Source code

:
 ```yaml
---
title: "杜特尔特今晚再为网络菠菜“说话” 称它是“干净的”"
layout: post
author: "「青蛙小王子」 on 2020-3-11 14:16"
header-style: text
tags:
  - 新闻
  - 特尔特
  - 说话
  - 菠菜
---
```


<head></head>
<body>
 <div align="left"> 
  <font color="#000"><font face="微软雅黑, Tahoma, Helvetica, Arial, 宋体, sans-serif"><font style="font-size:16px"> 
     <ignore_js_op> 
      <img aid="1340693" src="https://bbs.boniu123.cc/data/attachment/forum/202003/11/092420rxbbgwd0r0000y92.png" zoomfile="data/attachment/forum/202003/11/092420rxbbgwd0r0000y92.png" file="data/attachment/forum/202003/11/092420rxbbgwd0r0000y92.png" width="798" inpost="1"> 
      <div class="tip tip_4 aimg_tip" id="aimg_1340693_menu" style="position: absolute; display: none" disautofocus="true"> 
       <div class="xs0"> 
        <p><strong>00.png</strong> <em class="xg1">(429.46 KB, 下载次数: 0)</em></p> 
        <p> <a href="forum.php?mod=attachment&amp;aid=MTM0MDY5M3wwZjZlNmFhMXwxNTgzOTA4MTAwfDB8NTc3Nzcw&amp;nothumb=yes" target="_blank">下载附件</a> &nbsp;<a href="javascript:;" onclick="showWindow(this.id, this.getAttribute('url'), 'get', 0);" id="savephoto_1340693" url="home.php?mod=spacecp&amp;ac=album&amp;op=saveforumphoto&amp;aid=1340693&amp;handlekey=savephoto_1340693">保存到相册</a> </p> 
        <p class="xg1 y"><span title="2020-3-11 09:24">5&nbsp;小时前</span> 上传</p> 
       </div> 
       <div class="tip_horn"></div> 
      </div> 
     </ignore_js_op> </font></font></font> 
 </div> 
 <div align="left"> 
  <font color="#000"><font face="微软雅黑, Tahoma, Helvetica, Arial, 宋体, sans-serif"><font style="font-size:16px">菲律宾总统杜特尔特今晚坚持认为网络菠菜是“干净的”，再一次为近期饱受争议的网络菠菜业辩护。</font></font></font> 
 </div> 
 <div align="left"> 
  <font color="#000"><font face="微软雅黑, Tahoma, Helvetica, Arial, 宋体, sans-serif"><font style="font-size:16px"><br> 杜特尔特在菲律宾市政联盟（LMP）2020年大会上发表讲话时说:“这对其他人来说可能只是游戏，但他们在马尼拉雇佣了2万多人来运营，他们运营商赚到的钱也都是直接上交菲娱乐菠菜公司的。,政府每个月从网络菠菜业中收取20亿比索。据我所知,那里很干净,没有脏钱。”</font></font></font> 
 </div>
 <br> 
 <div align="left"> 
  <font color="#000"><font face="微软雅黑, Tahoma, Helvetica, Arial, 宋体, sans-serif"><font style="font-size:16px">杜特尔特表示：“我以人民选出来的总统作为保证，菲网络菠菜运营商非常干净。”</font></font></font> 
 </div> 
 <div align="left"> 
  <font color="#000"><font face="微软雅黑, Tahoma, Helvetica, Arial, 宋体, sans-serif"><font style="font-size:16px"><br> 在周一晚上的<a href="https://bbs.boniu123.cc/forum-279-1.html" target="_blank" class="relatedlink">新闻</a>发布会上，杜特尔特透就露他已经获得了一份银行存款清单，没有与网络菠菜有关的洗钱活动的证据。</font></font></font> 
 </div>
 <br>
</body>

Directions -> Only the lines above that include the word "face" belong in the answer; copy each one.

Response to this exercise ->
  <font color="#000"><font face="微软雅黑, Tahoma, Helvetica, Arial, 宋体, sans-serif"><font style="font-size:16px"> 
  <font color="#000"><font face="微软雅黑, Tahoma, Helvetica, Arial, 宋体, sans-serif"><font style="font-size:16px">菲律宾总统杜特尔特今晚坚持认为网络菠菜是“干净的”，再一次为近期饱受争议的网络菠菜业辩护。</font></font></font> 
  <font color="#000"><font face="微软雅黑, Tahoma, Helvetica, Arial, 宋体, sans-serif"><font style="font-size:16px"><br> 杜特尔特在菲律宾市政联盟（LMP）2020年大会上发表讲话时说:“这对其他人来说可能只是游戏，但他们在马尼拉雇佣了2万多人来运营，他们运营商赚到的钱也都是直接上交菲娱乐菠菜公司的。,政府每个月从网络菠菜业中收取20亿比索。据我所知,那里很干净,没有脏钱。”</font></font></font> 
  <font color="#000"><font face="微软雅黑, Tahoma, Helvetica, Arial, 宋体, sans-serif"><font style="font-size:16px">杜特尔特表示：“我以人民选出来的总统作为保证，菲网络菠菜运营商非常干净。”</font></font></font> 
  <font color="#000"><font face="微软雅黑, Tahoma, Helvetica, Arial, 宋体, sans-serif"><font style="font-size:16px"><br> 在周一晚上的<a href="https://bbs.boniu123.cc/forum-279-1.html" target="_blank" class="relatedlink">新闻</a>发布会上，杜特尔特透就露他已经获得了一份银行存款清单，没有与网络菠菜有关的洗钱活动的证据。</font></font></font> 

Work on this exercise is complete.